International bond funds can have different stated investment objectives
International bond funds like the Vanguard Total International Bond Index ETF (BNDX) can have various investment styles determined by their stated choice of bond investments. The fund prospectus will state the index tracked by the ETF and the type of bonds covered in the index, characterized by the management style (active versus passive), type of issuer (sovereign or corporate), credit ratings, interest rate (fixed or floating), and currencies in which the bonds are denominated. To learn more about managing bond portfolios, please read the Market Realist series Investing in fixed income: What motivates bond investors?
Types of international bond funds
Major international bond fund types are usually categorized among the following.
- Developed and emerging markets bond funds
- Sovereign and corporate bond funds
- Investment-grade and high-yield bond funds
Developed market bond funds
Developed market international bond funds, as the name suggests, invest in bonds whose issuers are based in the advanced economies of the world—like Japan, Germany, and Australia.

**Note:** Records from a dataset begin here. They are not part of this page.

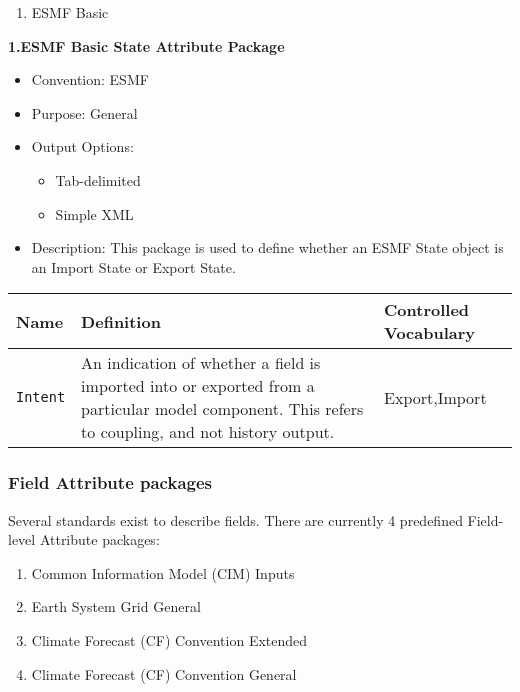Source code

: \begin{enumerate}
    \item ESMF Basic
\end{enumerate}



\vspace{.20in}
{\bf 1.ESMF Basic State Attribute Package}

\begin{itemize}
    \item Convention: ESMF
    \item Purpose: General
    \item Output Options:
    \begin{itemize}
        \item Tab-delimited
        \item Simple XML 
    \end{itemize}
    \item Description: This package is used to define whether an ESMF State object is an Import State or Export State.   
\end{itemize}

\begin{tabular}{|p{5cm}|p{7cm}|p{5cm}|}
    {\bf Name } & {\bf Definition} & {\bf Controlled Vocabulary} \\
    \hline\hline
    {\tt Intent} & An indication of whether a field is imported into or exported from a particular model component. This refers to coupling, and not history output. & Export,Import \\
\end{tabular}


\vspace{.20in}
\subsubsection{Field Attribute packages}
\label{FieldAttributePackages}

Several standards exist to describe fields. There are currently 4 predefined Field-level Attribute packages:

\begin{enumerate}
    \item Common Information Model (CIM) Inputs
    \item Earth System Grid General
    \item Climate Forecast (CF) Convention Extended
    \item Climate Forecast (CF) Convention General
\end{enumerate}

These funds exclude bonds issued by the U.S. Treasury and by American companies included in ETFs like the iShare Core Total Bond Market Fund (AGG). Developed market bond funds can be of two types: sovereign bond funds and corporate bond funds.
Sovereign bond funds
Developed market sovereign bond funds invest in bonds issued by foreign governments of developed economies. As these funds invest in highly rated issues, the yield is often low. However, these bonds often provide safe havens for investors during times of market stress, which can result in significant capital appreciation for the underlying bond portfolio in a short space of time. These are arguably the least risky of all international bond funds, because the underlying bonds are investment-grade and usually backed by the full faith and credit of the issuing foreign governments. However, although these funds have low credit risk, they’re still subject to interest rate risk, inflation risk, country risk, and currency risk.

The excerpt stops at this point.